Snap, Inc., did not immediately respond to an inquiry from Fox News Digital, but the company told The Sacramento Bee that it uses “cutting-edge technology to proactively find and shut down drug dealers’ accounts, and we block search results for drug-related terms, instead redirecting Snapchatters to resources from experts about the dangers of fentanyl.”
“We have also expanded our support for law enforcement investigations, promoted in-app educational videos warning about the dangers of counterfeit pills that have been viewed over 260 million times on Snapchat, and are partnering with the Ad Council, non-profit organizations, and other platforms on an unprecedented national public awareness campaign that launched in October,” a Snap spokesperson told the outlet.
In December, the National Crime Prevention Council called on the Justice Department to investigate Snap, Inc., calling the app “the platform of choice for fentanyl drug dealers” in a press release.
“Drug dealers are using American innovation to sell lethal products,” Paul DelPonte, Executive Director of NCPC, said in the group’s letter to U.S. Attorney General Merrick Garland. “Time is of the essence. In about the same amount of time it takes to read this letter, someone will die from fentanyl poisoning because they purchased a fake pill on a social media platform like Snapchat.”

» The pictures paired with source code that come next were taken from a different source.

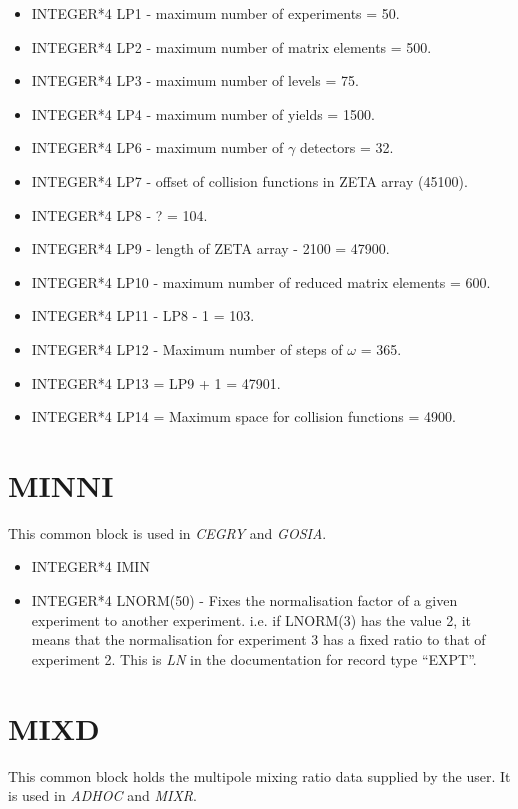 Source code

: \begin{itemize}
\item INTEGER*4 LP1 - maximum number of experiments = 50.
\item INTEGER*4 LP2 - maximum number of matrix elements = 500.
\item INTEGER*4 LP3 - maximum number of levels = 75.
\item INTEGER*4 LP4 - maximum number of yields = 1500.
\item INTEGER*4 LP6 - maximum number of $\gamma$ detectors = 32.
\item INTEGER*4 LP7 - offset of collision functions in ZETA array (45100).
\item INTEGER*4 LP8 - ? = 104.
\item INTEGER*4 LP9 - length of ZETA array - 2100 = 47900.
\item INTEGER*4 LP10 - maximum number of reduced matrix elements = 600.
\item INTEGER*4 LP11 - LP8 - 1 = 103.
\item INTEGER*4 LP12 - Maximum number of steps of $\omega$ = 365.
\item INTEGER*4 LP13 = LP9 + 1 = 47901.
\item INTEGER*4 LP14 = Maximum space for collision functions = 4900.
\end{itemize}

\section{MINNI}

This common block is used in {\em CEGRY} and {\em GOSIA}.

\begin{itemize}
\item INTEGER*4 IMIN
\item INTEGER*4 LNORM(50) - Fixes the normalisation factor of a given
experiment to another experiment. i.e. if LNORM(3) has the value 2, it means
that the normalisation for experiment 3 has a fixed ratio to that of
experiment 2. This is {\em LN} in the documentation for record type ``EXPT''.
\end{itemize}

\section{MIXD}

This common block holds the multipole mixing ratio data supplied by the
user. It is used in {\em ADHOC} and {\em MIXR}.

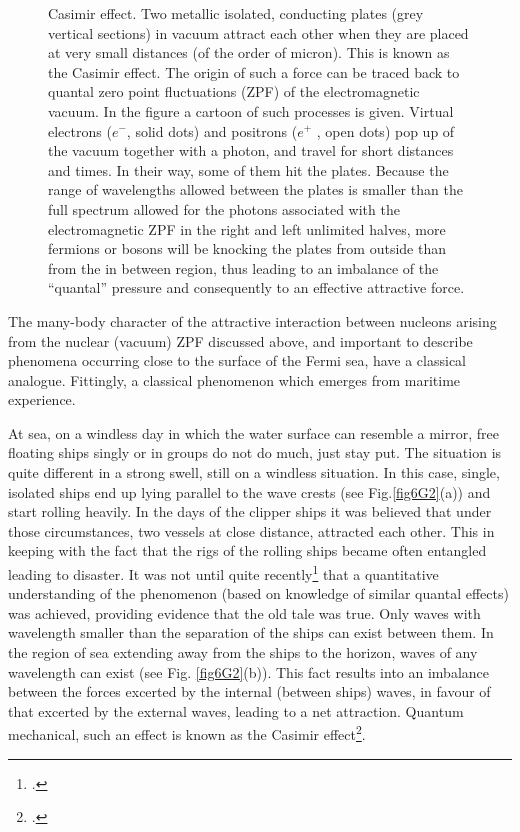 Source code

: \begin{subappendices}
\begin{figure}
\caption{Casimir effect. Two metallic isolated, conducting plates (grey vertical sections) in vacuum attract
each other when they are placed at very small distances (of the order of micron). This is known as the
Casimir effect. The origin of such a force can be traced back to quantal zero point fluctuations (ZPF) of the electromagnetic vacuum. In
the figure a cartoon of such processes is given. Virtual electrons ($e^-$, solid dots) and positrons ($e^+$ , open
dots) pop up of the vacuum together with a photon, and travel for short distances and times. In their
way, some of them hit the plates. Because the range of wavelengths allowed between
the plates is smaller than the full spectrum allowed for
the photons associated with the electromagnetic ZPF in the right and left unlimited halves, more fermions
or bosons will be knocking the plates from outside than from the in between region, thus leading to an imbalance of
the ``quantal'' pressure and consequently to an effective attractive force.}\label{fig6G3}
\end{figure}
The many-body character of the attractive interaction between nucleons arising from the nuclear (vacuum) ZPF discussed above, and important to describe phenomena occurring close to the surface of the Fermi sea, have a classical analogue. Fittingly, a classical phenomenon which emerges from maritime experience. 


At sea, on a windless day in which the water surface can resemble a mirror, free floating
ships singly or in groups do not do much, just stay put. The situation is quite different
in a strong swell, still on a windless situation. In this case, single, isolated ships end up
lying parallel to the wave crests (see Fig.\ref{fig6G2}(a)) and start rolling heavily. In the days
of the clipper ships it was believed that under those circumstances, two vessels at close
distance, attracted each other. This in keeping with the fact that the rigs of the rolling
ships became often entangled leading to disaster. It was not until quite recently\footnote{\cite{Boersma:96}.}
that a quantitative understanding of the phenomenon (based on knowledge of similar quantal
effects) was achieved, providing evidence that the old tale was true.
Only waves with wavelength smaller than the separation of the ships can exist between
them. In the region of sea extending away from the ships to the horizon, waves of any
wavelength can exist (see Fig. \ref{fig6G2}(b)). This fact results into an imbalance between the
forces excerted by the internal (between ships) waves, in favour of that excerted by the
external waves, leading to a net attraction.
Quantum mechanical, such an effect is known as the Casimir effect\footnote{\cite{Casimir:48}.}. 



\end{subappendices}
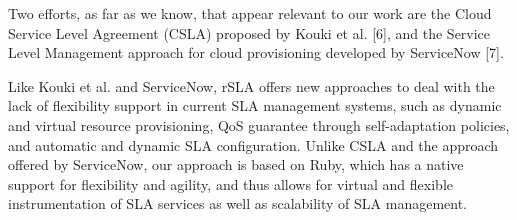  Two efforts, as far as we know, that appear relevant to our work are the Cloud Service Level Agreement (CSLA) proposed by Kouki et al. [6], and the Service Level Management approach for cloud provisioning developed by ServiceNow [7]. 
 
 Like Kouki et al. and ServiceNow, rSLA offers new approaches to deal with the lack of flexibility support in current SLA management systems, such as dynamic and virtual resource provisioning, QoS guarantee through self-adaptation policies, and automatic and dynamic SLA configuration. Unlike CSLA and the approach offered by ServiceNow, our approach is based on Ruby, which has a native support for flexibility and agility, and thus allows for virtual and flexible instrumentation of SLA services as well as scalability of SLA management.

A new analysis of Centers for Disease Control and Prevention (CDC) data from Families Against Fentanyl (FAF), a nonprofit spreading awareness about the deadly opioid, found that fentanyl poisonings among U.S. children under 14 years old increased faster than among any other U.S. age demographic between 2019 and 2021 — the latest year for which data on opioid deaths from the CDC.
SMVLC has sued multiple social media companies, including TikTok, DIscord and Meta, alleging that the companies have contributed to youth mental health crises, suicide and other tragedies through their addictive designs.